Only homosexuals are capable of enjoying same sex
Is it? The way I see it, this notion is due to our shallow understanding of homosexuality as a function of sexual orientation. The fact is, our anatomy is perfectly capable of experiencing pleasure from any type of sexual interaction. However, it’s our emotional and psychological response that defines our sexual orientation. Sexuality is not just a matter of responding to physical stimuli. Feelings, emotions and things more complex define our preference towards our choice of partners. Our revulsion to homosexuality comes mainly from social conditioning.
Why understanding homosexuality is important?
To begin with, lack of understanding leads to misconceptions and negativity. It’s not good to be bad to any one just because they don’t conform to “our” norms. At any given time, any population consists of more than 5% homosexuals. India with its 1250000000 (1.25 billon) people has at least 62500000 (62 million+) homosexuals. Add to that the trauma of their parents and you have a colossal number of people who face the stigma attached to homosexuality. Is it fair to ignore such a large chunk of population? A nuanced understanding of homosexuality is required for it to be widely acceptable. Also, male homosexuality is closely linked to the ephemeral concept of masculinity and with the change in the role of woman in society, there is a greater need to understand and possibly, re-define masculinity. Women are changing the concept of masculinity like never before. It is imperative to the understanding of gender biases, human psychology, role of men and women in society.
There are far too many reasons to enumerate here. May be later.
It’s un-natural / It’s against laws of nature
Nature gets rid of unwanted traits pretty quickly. Roughly 50-60 generations. It hasn’t done so in our case. Homosexuality has survived the ruthless process of natural selection, survival of the fittest, dinosaurs, Ice Age, Bronze Age, Iron Age and what not. I’d say there must be something rather natural about it for it to be such an integral part of humanity. Animal kingdom is full of this phenomenon. So the argument of nature doesn’t really hold sway.
Homosexual: Flawed Point of View?
Of, relating to, or having a sexual orientation to persons of the same sex.
Sexually attracted primarily to other members of the same sex. Either a male androphile
or a female gynephile. Sometimes used in the sense of sole/exclusive attraction.

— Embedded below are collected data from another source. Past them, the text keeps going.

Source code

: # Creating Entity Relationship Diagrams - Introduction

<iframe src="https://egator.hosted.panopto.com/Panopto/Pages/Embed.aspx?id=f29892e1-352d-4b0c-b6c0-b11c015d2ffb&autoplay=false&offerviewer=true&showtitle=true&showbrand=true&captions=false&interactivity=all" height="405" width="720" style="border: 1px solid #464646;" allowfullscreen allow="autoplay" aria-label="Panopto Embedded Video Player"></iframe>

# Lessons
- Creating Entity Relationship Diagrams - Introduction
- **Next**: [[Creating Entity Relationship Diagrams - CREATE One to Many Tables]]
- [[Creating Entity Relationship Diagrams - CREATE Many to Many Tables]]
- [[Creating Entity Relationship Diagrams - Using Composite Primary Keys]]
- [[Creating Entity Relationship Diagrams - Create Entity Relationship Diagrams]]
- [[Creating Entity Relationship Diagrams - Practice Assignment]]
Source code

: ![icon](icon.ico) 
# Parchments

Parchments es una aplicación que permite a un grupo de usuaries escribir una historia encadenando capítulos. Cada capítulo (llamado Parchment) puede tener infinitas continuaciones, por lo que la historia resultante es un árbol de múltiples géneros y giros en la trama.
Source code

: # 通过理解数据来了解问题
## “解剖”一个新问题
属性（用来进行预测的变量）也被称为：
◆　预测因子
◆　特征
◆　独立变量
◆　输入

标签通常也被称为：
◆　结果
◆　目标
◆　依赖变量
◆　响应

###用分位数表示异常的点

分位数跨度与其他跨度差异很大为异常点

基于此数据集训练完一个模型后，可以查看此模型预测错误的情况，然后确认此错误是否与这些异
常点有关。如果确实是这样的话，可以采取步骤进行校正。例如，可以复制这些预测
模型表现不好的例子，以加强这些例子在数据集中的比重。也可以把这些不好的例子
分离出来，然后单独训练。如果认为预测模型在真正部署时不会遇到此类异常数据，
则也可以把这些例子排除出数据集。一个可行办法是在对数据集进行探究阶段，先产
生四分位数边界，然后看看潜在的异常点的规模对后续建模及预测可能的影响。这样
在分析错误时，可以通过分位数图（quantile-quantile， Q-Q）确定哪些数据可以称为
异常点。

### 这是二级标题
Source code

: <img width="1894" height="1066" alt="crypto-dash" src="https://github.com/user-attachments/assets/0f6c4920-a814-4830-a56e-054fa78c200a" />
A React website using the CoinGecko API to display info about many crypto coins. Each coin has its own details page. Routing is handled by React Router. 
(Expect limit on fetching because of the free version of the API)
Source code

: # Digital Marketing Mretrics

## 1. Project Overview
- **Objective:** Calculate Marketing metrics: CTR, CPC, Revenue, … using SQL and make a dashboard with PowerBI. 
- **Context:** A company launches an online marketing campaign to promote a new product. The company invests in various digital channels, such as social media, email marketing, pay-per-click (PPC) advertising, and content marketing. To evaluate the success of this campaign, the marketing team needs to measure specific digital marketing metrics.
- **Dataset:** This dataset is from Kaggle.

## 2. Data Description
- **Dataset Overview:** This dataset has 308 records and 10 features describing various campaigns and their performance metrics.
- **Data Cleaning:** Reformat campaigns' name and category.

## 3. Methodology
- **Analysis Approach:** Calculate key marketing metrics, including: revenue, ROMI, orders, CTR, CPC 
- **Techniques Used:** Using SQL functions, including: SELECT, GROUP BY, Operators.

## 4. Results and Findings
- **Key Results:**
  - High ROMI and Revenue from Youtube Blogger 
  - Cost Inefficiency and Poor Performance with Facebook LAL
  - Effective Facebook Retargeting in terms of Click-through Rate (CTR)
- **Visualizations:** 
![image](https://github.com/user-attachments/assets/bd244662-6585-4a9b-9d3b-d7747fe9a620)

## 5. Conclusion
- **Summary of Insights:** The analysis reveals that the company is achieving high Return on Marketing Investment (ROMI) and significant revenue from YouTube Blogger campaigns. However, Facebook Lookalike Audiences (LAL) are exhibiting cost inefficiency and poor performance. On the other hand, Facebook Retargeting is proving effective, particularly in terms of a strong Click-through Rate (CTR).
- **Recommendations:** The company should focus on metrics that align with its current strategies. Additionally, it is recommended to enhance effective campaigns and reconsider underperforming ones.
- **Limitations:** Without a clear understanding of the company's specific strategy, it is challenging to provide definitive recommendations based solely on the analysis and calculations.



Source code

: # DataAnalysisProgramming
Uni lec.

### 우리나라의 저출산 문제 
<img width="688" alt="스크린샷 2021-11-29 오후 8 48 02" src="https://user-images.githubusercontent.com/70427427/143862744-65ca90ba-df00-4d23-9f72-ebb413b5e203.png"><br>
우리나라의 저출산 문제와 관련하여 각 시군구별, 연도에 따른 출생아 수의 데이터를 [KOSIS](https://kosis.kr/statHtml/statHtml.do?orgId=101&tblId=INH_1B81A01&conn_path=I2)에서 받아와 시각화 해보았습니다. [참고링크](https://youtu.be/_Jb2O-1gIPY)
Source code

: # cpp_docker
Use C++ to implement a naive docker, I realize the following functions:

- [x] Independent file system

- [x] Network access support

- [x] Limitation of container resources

The word homosexual exclusively deals with the sexuality and does not cover the full expanse of an individual’s personality. We are much more than our sexuality. Clearly this word is inadequate to describe a person, rather downright wrong to use it for a person. The only time it can be used for a person is when we are talking about his sexuality. This practice of using such world to describe the whole personality of a person is wrong.
What words should we use to describe a person with homosexual orientation? Simply the words we use to describe ourselves. The mention of sexuality, unless in question, should never be part of someone’s description. There is no need to invent new words. Amen.